The required certification basically states that the hiring of an H-1B worker has not and will not affect the job of an American worker “in an equivalent job.” The H-1B dependent employer may not displace a US worker within its own workforce by hiring an H-1B worker in an equivalent job during the period beginning 90 days before the H-1B petition filing date and lasting 90 days after the filing date.

Perrero and Moore contend that Disney and its consultants violated federal racketeering laws by routinely and repeatedly lying on such certifications.

Irrespective of whether the H-1B requirements have been met in this case, the facts alleged by the plaintiffs seem to be a laundry list of what not to do as an employer. According Perrero, for example, in October 2014, he and over 200 other Disney employees working in the IT department were told by Disney management to train hundreds of H-1B visa holders to take over their jobs. The employees were told by management that they were being fired on January 30, 2015. Perrero says that management told the fired employees that if they didn’t stay and train the foreign workers, they would forfeit bonuses and severance pay. Management allegedly told Perrero and the other employees that there would be job openings for them, but apparently very few employees were actually rehired. Some of the terminated employees were apparently told that they were being “blackballed” from working at Disney in any capacity for at least a year.

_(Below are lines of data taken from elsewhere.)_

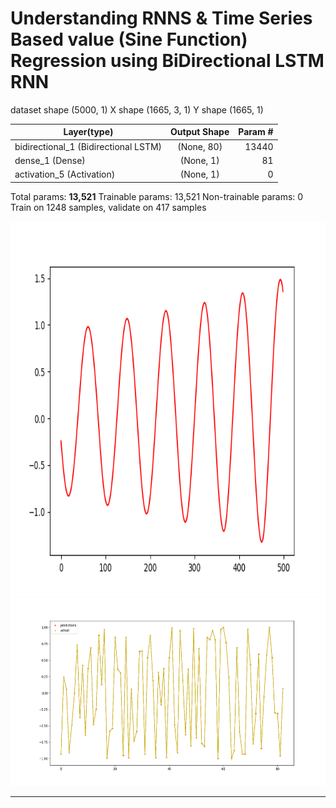 <h1>Understanding RNNS & Time Series Based value (Sine Function) Regression using BiDirectional LSTM RNN</h1>


dataset shape  (5000, 1)
X shape  (1665, 3, 1)
Y shape  (1665, 1)

| Layer(type)       	        | Output Shape           |  Param #  |
| ------------- 		|:-------------:	 | -----:    |
| bidirectional_1 (Bidirectional LSTM)  |  (None, 80)  |   13440     |
| dense_1 (Dense)   	        |  (None, 1)  		 |    81    |
| activation_5 (Activation)     |  (None, 1)  		 |    0      |

Total params: <b>13,521</b>
Trainable params: 13,521
Non-trainable params: 0
Train on 1248 samples, validate on 417 samples

<img width=600 height=600 src='predictions.png'/>

<img width=600 height=300 src='Figure_1.png'/>

_________________________________________________________________

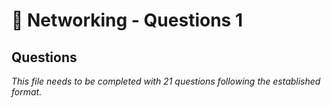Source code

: # 🔧 Networking - Questions 1

## Questions

*This file needs to be completed with 21 questions following the established format.*
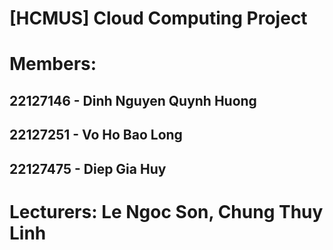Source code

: # [HCMUS] Cloud Computing Project
# Members:
## 22127146 - Dinh Nguyen Quynh Huong
## 22127251 - Vo Ho Bao Long
## 22127475 - Diep Gia Huy
# Lecturers: Le Ngoc Son, Chung Thuy Linh
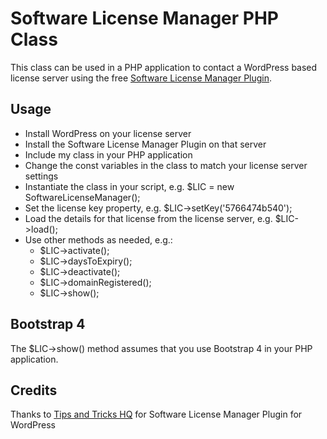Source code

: # Software License Manager PHP Class #
This class can be used in a PHP application to contact a WordPress based license server using the free [Software License Manager Plugin](https://wordpress.org/plugins/software-license-manager/).
## Usage ##
- Install WordPress on your license server
- Install the Software License Manager Plugin on that server
- Include my class in your PHP application
- Change the const variables in the class to match your license server settings
- Instantiate the class in your script, e.g. $LIC = new SoftwareLicenseManager();
- Set the license key property, e.g. $LIC->setKey('5766474b540');
- Load the details for that license from the license server, e.g. $LIC->load();
- Use other methods as needed, e.g.:
  - $LIC->activate();
  - $LIC->daysToExpiry();
  - $LIC->deactivate();
  - $LIC->domainRegistered();
  - $LIC->show();
## Bootstrap 4 ##
The $LIC->show() method assumes that you use Bootstrap 4 in your PHP application.
## Credits ##
Thanks to [Tips and Tricks HQ](https://www.tipsandtricks-hq.com/software-license-manager-plugin-for-wordpress) for Software License Manager Plugin for WordPress

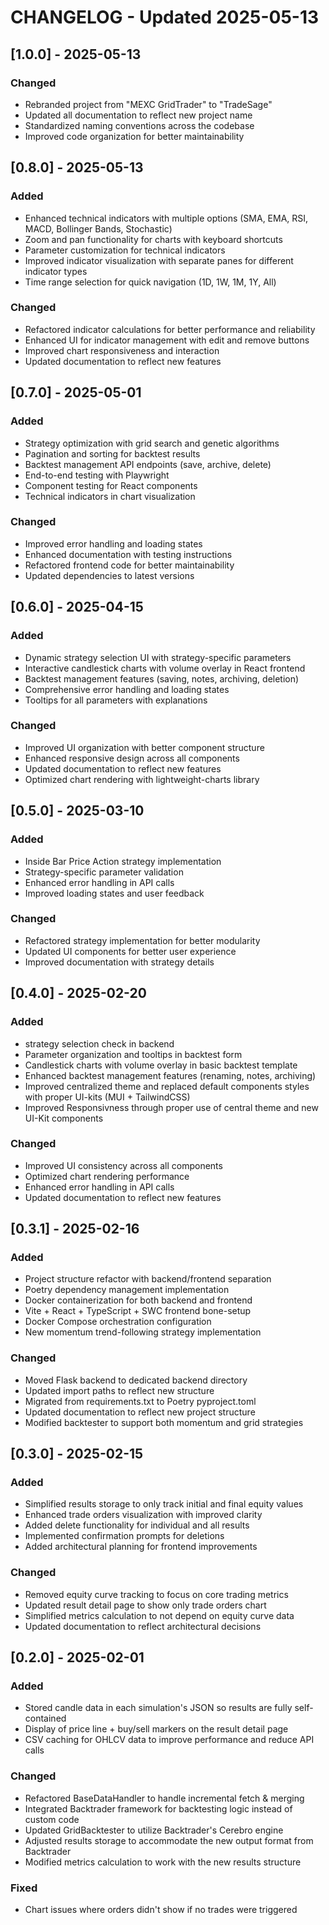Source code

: # CHANGELOG - Updated 2025-05-13

## [1.0.0] - 2025-05-13
### Changed
- Rebranded project from "MEXC GridTrader" to "TradeSage"
- Updated all documentation to reflect new project name
- Standardized naming conventions across the codebase
- Improved code organization for better maintainability

## [0.8.0] - 2025-05-13
### Added
- Enhanced technical indicators with multiple options (SMA, EMA, RSI, MACD, Bollinger Bands, Stochastic)
- Zoom and pan functionality for charts with keyboard shortcuts
- Parameter customization for technical indicators
- Improved indicator visualization with separate panes for different indicator types
- Time range selection for quick navigation (1D, 1W, 1M, 1Y, All)

### Changed
- Refactored indicator calculations for better performance and reliability
- Enhanced UI for indicator management with edit and remove buttons
- Improved chart responsiveness and interaction
- Updated documentation to reflect new features

## [0.7.0] - 2025-05-01
### Added
- Strategy optimization with grid search and genetic algorithms
- Pagination and sorting for backtest results
- Backtest management API endpoints (save, archive, delete)
- End-to-end testing with Playwright
- Component testing for React components
- Technical indicators in chart visualization

### Changed
- Improved error handling and loading states
- Enhanced documentation with testing instructions
- Refactored frontend code for better maintainability
- Updated dependencies to latest versions

## [0.6.0] - 2025-04-15
### Added
- Dynamic strategy selection UI with strategy-specific parameters
- Interactive candlestick charts with volume overlay in React frontend
- Backtest management features (saving, notes, archiving, deletion)
- Comprehensive error handling and loading states
- Tooltips for all parameters with explanations

### Changed
- Improved UI organization with better component structure
- Enhanced responsive design across all components
- Updated documentation to reflect new features
- Optimized chart rendering with lightweight-charts library

## [0.5.0] - 2025-03-10
### Added
- Inside Bar Price Action strategy implementation
- Strategy-specific parameter validation
- Enhanced error handling in API calls
- Improved loading states and user feedback

### Changed
- Refactored strategy implementation for better modularity
- Updated UI components for better user experience
- Improved documentation with strategy details

## [0.4.0] - 2025-02-20
### Added
- strategy selection check in backend
- Parameter organization and tooltips in backtest form
- Candlestick charts with volume overlay in basic backtest template
- Enhanced backtest management features (renaming, notes, archiving)
- Improved centralized theme and replaced default components styles with proper UI-kits (MUI + TailwindCSS)
- Improved Responsivness through proper use of central theme and new UI-Kit components

### Changed
- Improved UI consistency across all components
- Optimized chart rendering performance
- Enhanced error handling in API calls
- Updated documentation to reflect new features

## [0.3.1] - 2025-02-16
### Added
- Project structure refactor with backend/frontend separation
- Poetry dependency management implementation
- Docker containerization for both backend and frontend
- Vite + React + TypeScript + SWC frontend bone-setup
- Docker Compose orchestration configuration
- New momentum trend-following strategy implementation

### Changed
- Moved Flask backend to dedicated backend directory
- Updated import paths to reflect new structure
- Migrated from requirements.txt to Poetry pyproject.toml
- Updated documentation to reflect new project structure
- Modified backtester to support both momentum and grid strategies

## [0.3.0] - 2025-02-15
### Added
- Simplified results storage to only track initial and final equity values
- Enhanced trade orders visualization with improved clarity
- Added delete functionality for individual and all results
- Implemented confirmation prompts for deletions
- Added architectural planning for frontend improvements

### Changed
- Removed equity curve tracking to focus on core trading metrics
- Updated result detail page to show only trade orders chart
- Simplified metrics calculation to not depend on equity curve data
- Updated documentation to reflect architectural decisions

## [0.2.0] - 2025-02-01
### Added
- Stored candle data in each simulation's JSON so results are fully self-contained
- Display of price line + buy/sell markers on the result detail page
- CSV caching for OHLCV data to improve performance and reduce API calls

### Changed
- Refactored BaseDataHandler to handle incremental fetch & merging
- Integrated Backtrader framework for backtesting logic instead of custom code
- Updated GridBacktester to utilize Backtrader's Cerebro engine
- Adjusted results storage to accommodate the new output format from Backtrader
- Modified metrics calculation to work with the new results structure

### Fixed
- Chart issues where orders didn't show if no trades were triggered
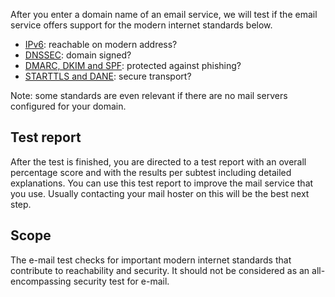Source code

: After you enter a domain name of an email service, we will test if the email service offers support for the modern internet standards below.

* [IPv6](/faqs/ipv6/): reachable on modern address?
* [DNSSEC](/faqs/dnssec/): domain signed?
* [DMARC, DKIM and SPF](/faqs/mailauth/): protected against phishing?
* [STARTTLS and DANE](/faqs/starttls): secure transport?

Note: some standards are even relevant if there are no mail servers configured for your domain. 

## Test report
After the test is finished, you are directed to a test report with an overall percentage score and with the results per subtest including detailed explanations. You can use this test report to improve the mail service that you use. Usually contacting your mail hoster on this will be the best next step.   

## Scope
The e-mail test checks for important modern internet standards that contribute to reachability and security. It should not be considered as an all-encompassing security test for e-mail.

If these allegations are true, they present a litany of what not to do as a manager, at least if you don’t want your company to end up in litigation.

Firing employees en masse and holding their severance pay hostage to force them to train their replacements?  Bad.  Making misrepresentations to the government about the terminations? Bad.  Conducting mass layoffs in the fourth quarter, just before the holidays? Bad.

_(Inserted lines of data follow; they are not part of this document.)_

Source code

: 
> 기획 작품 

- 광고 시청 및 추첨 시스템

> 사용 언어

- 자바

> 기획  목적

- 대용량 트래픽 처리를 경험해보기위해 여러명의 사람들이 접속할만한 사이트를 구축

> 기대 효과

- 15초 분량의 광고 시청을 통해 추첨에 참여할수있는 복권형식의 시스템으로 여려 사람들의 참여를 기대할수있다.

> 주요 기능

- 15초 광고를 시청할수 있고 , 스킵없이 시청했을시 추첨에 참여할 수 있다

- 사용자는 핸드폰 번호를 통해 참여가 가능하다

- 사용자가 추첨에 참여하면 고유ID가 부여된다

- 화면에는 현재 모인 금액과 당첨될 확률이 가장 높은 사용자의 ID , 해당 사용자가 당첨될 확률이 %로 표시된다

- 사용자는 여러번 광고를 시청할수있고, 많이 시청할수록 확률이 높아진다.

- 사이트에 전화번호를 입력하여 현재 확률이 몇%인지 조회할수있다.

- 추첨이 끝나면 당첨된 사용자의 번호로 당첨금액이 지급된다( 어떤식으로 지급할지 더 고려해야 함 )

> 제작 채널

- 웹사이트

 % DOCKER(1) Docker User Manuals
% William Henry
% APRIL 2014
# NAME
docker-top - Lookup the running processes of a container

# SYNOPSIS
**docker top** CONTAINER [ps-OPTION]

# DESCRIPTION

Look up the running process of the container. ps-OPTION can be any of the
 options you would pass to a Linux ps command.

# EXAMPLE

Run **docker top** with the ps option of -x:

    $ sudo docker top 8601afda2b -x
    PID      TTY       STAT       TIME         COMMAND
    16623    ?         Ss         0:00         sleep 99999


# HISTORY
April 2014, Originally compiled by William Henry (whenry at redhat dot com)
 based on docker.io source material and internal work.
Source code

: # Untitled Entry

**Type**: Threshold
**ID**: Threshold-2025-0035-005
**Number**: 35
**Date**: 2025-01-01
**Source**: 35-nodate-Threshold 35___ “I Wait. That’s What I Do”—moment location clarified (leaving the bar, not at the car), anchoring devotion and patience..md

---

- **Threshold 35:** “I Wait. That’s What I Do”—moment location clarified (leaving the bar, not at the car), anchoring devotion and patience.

Unfortunately for Mr. Perrero, Ms. Moore, and the rest of the fired workers, however, the class action suits appear to have a fatal flaw.   The law exempts from the certification requirements any H-1B worker who earns at least $60,000 per year, or who holds a master’s degree or higher in a field related to the intended area of employment.  The average salary for IT workers is in the $100,000 range; for younger, foreign workers, the average salary is around $62,000.  Based upon the publicly available information, I suspect that Disney may be able to avoid liability by showing the Court that the replacement workers were exempt from the certification requirements because their salaries were too high (or because they had Master’s Degrees.)

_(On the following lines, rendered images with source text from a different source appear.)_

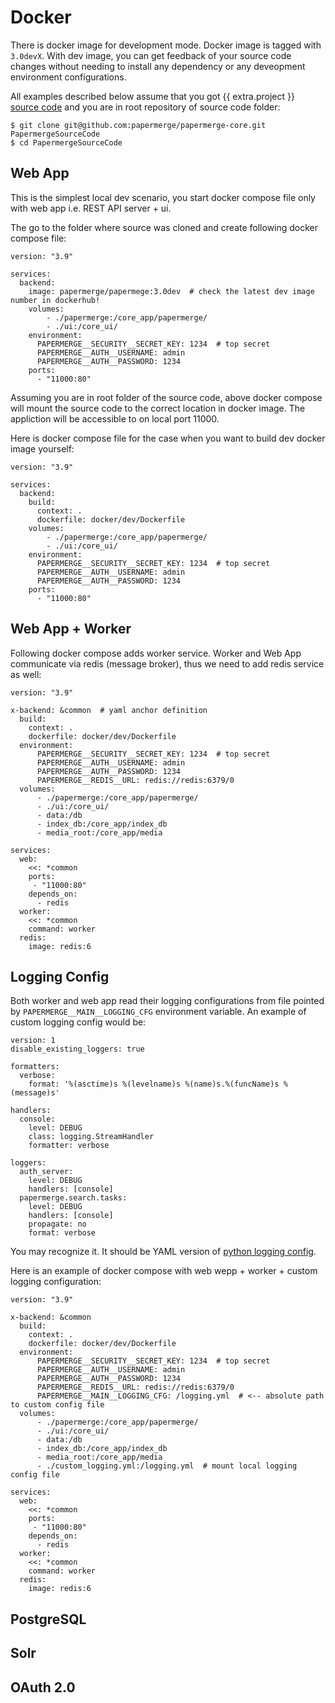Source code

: # Docker

There is docker image for development mode. Docker image is tagged with `3.0devX`.
With dev image, you can get feedback of your source code changes without needing to install
any dependency or any deveopment environment configurations.

All examples described below assume that you got {{ extra.project }} <a href="https://github.com/papermerge/papermerge-core" class="external-link" target="_blank">source code</a>
and you are in root repository of source code folder:


    $ git clone git@github.com:papermerge/papermerge-core.git PapermergeSourceCode
    $ cd PapermergeSourceCode


## Web App

This is the simplest local dev scenario, you start docker compose file only with
web app i.e. REST API server + ui.

The go to the folder where source was cloned and create following docker compose file:

    version: "3.9"

    services:
      backend:
        image: papermerge/papermege:3.0dev  # check the latest dev image number in dockerhub!
        volumes:
            - ./papermerge:/core_app/papermerge/
            - ./ui:/core_ui/
        environment:
          PAPERMERGE__SECURITY__SECRET_KEY: 1234  # top secret
          PAPERMERGE__AUTH__USERNAME: admin
          PAPERMERGE__AUTH__PASSWORD: 1234
        ports:
          - "11000:80"


Assuming you are in root folder of the source code, above docker compose will
mount the source code to the correct location in docker image. The appliction will
be accessible to on local port 11000.

Here is docker compose file for the case when you want to build dev docker image yourself:

    version: "3.9"

    services:
      backend:
        build:
          context: .
          dockerfile: docker/dev/Dockerfile
        volumes:
            - ./papermerge:/core_app/papermerge/
            - ./ui:/core_ui/
        environment:
          PAPERMERGE__SECURITY__SECRET_KEY: 1234  # top secret
          PAPERMERGE__AUTH__USERNAME: admin
          PAPERMERGE__AUTH__PASSWORD: 1234
        ports:
          - "11000:80"


## Web App + Worker

Following docker compose adds worker service. Worker and Web App
communicate via redis (message broker), thus we need to add redis service as
well:

    version: "3.9"

    x-backend: &common  # yaml anchor definition
      build:
        context: .
        dockerfile: docker/dev/Dockerfile
      environment:
          PAPERMERGE__SECURITY__SECRET_KEY: 1234  # top secret
          PAPERMERGE__AUTH__USERNAME: admin
          PAPERMERGE__AUTH__PASSWORD: 1234
          PAPERMERGE__REDIS__URL: redis://redis:6379/0
      volumes:
          - ./papermerge:/core_app/papermerge/
          - ./ui:/core_ui/
          - data:/db
          - index_db:/core_app/index_db
          - media_root:/core_app/media

    services:
      web:
        <<: *common
        ports:
         - "11000:80"
        depends_on:
          - redis
      worker:
        <<: *common
        command: worker
      redis:
        image: redis:6



## Logging Config

Both worker and web app read their logging configurations from file pointed by
`PAPERMERGE__MAIN__LOGGING_CFG` environment variable. An example of custom
logging config would be:

    version: 1
    disable_existing_loggers: true

    formatters:
      verbose:
        format: '%(asctime)s %(levelname)s %(name)s.%(funcName)s %(message)s'

    handlers:
      console:
        level: DEBUG
        class: logging.StreamHandler
        formatter: verbose

    loggers:
      auth_server:
        level: DEBUG
        handlers: [console]
      papermerge.search.tasks:
        level: DEBUG
        handlers: [console]
        propagate: no
        format: verbose

You may recognize it. It should be YAML version of <a href="https://docs.python.org/3/library/logging.config.html#configuration-file-format" class="external-link" target="_blank">python logging config</a>.

Here is an example of docker compose with web wepp + worker + custom logging configuration:

    version: "3.9"

    x-backend: &common
      build:
        context: .
        dockerfile: docker/dev/Dockerfile
      environment:
          PAPERMERGE__SECURITY__SECRET_KEY: 1234  # top secret
          PAPERMERGE__AUTH__USERNAME: admin
          PAPERMERGE__AUTH__PASSWORD: 1234
          PAPERMERGE__REDIS__URL: redis://redis:6379/0
          PAPERMERGE__MAIN__LOGGING_CFG: /logging.yml  # <-- absolute path to custom config file
      volumes:
          - ./papermerge:/core_app/papermerge/
          - ./ui:/core_ui/
          - data:/db
          - index_db:/core_app/index_db
          - media_root:/core_app/media
          - ./custom_logging.yml:/logging.yml  # mount local logging config file

    services:
      web:
        <<: *common
        ports:
         - "11000:80"
        depends_on:
          - redis
      worker:
        <<: *common
        command: worker
      redis:
        image: redis:6


## PostgreSQL

## Solr

## OAuth 2.0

(As I write this, it’s an election year, and I should note that immigration is a hot and divisive topic.  Senator Bill Nelson of Florida, a Democrat who’s been openly critical of Disney’s layoffs, has offered a bill to reduce the H-1B quota by 15,000 visas a year to 70,000. Republican presidential candidate Ted Cruz of Texas, a has introduced a bill with Senator Jeff Sessions of Alabama, a Republican hard-liner on immigration, to sharply increase the minimum wage for H-1B workers to $110,000 a year, to discourage outsourcing companies from using foreign workers as a way to lower wages.)

One takeaway for managers, from Disney’s Cinderella: "Just because it's what's done, doesn't mean it's what should be done." Treating employees with respect (even when terminating them) can go a long way towards heading off unwanted and expensive litigation.